Exercise objective: Set down every record below exactly as it stands, with the pictures omitted.

________

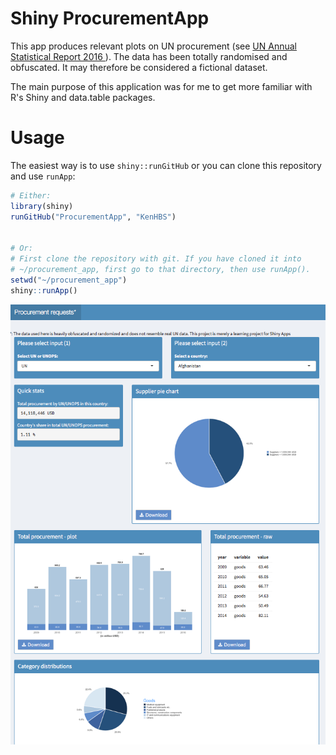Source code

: # Shiny ProcurementApp

This app produces relevant plots on UN procurement (see <a href="https://www.ungm.org/Areas/Public/Downloads/ASR/2016/Document/Procurement%20profiles%20of%20Member%20states%202016%20-%20ENGLISH.pdf"> UN Annual Statistical Report 2016 </a>).
The data has been totally randomised and obfuscated. It may therefore be considered a fictional dataset. 

The main purpose of this application was for me to get more familiar with R's Shiny and data.table packages. 

# Usage

The easiest way is to use `shiny::runGitHub` or you can clone this repository and use `runApp`:

```R
# Either:
library(shiny)
runGitHub("ProcurementApp", "KenHBS")


# Or:
# First clone the repository with git. If you have cloned it into
# ~/procurement_app, first go to that directory, then use runApp().
setwd("~/procurement_app")
shiny::runApp()

```

![ProcurementApp by Ken](https://github.com/KenHBS/ProcurementApp/blob/master/screenshot.png)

________

Solution:
Source code

: # Shiny ProcurementApp

This app produces relevant plots on UN procurement (see <a href="https://www.ungm.org/Areas/Public/Downloads/ASR/2016/Document/Procurement%20profiles%20of%20Member%20states%202016%20-%20ENGLISH.pdf"> UN Annual Statistical Report 2016 </a>).
The data has been totally randomised and obfuscated. It may therefore be considered a fictional dataset. 

The main purpose of this application was for me to get more familiar with R's Shiny and data.table packages. 

# Usage

The easiest way is to use `shiny::runGitHub` or you can clone this repository and use `runApp`:

```R
# Either:
library(shiny)
runGitHub("ProcurementApp", "KenHBS")


# Or:
# First clone the repository with git. If you have cloned it into
# ~/procurement_app, first go to that directory, then use runApp().
setwd("~/procurement_app")
shiny::runApp()

```

![ProcurementApp by Ken](https://github.com/KenHBS/ProcurementApp/blob/master/screenshot.png)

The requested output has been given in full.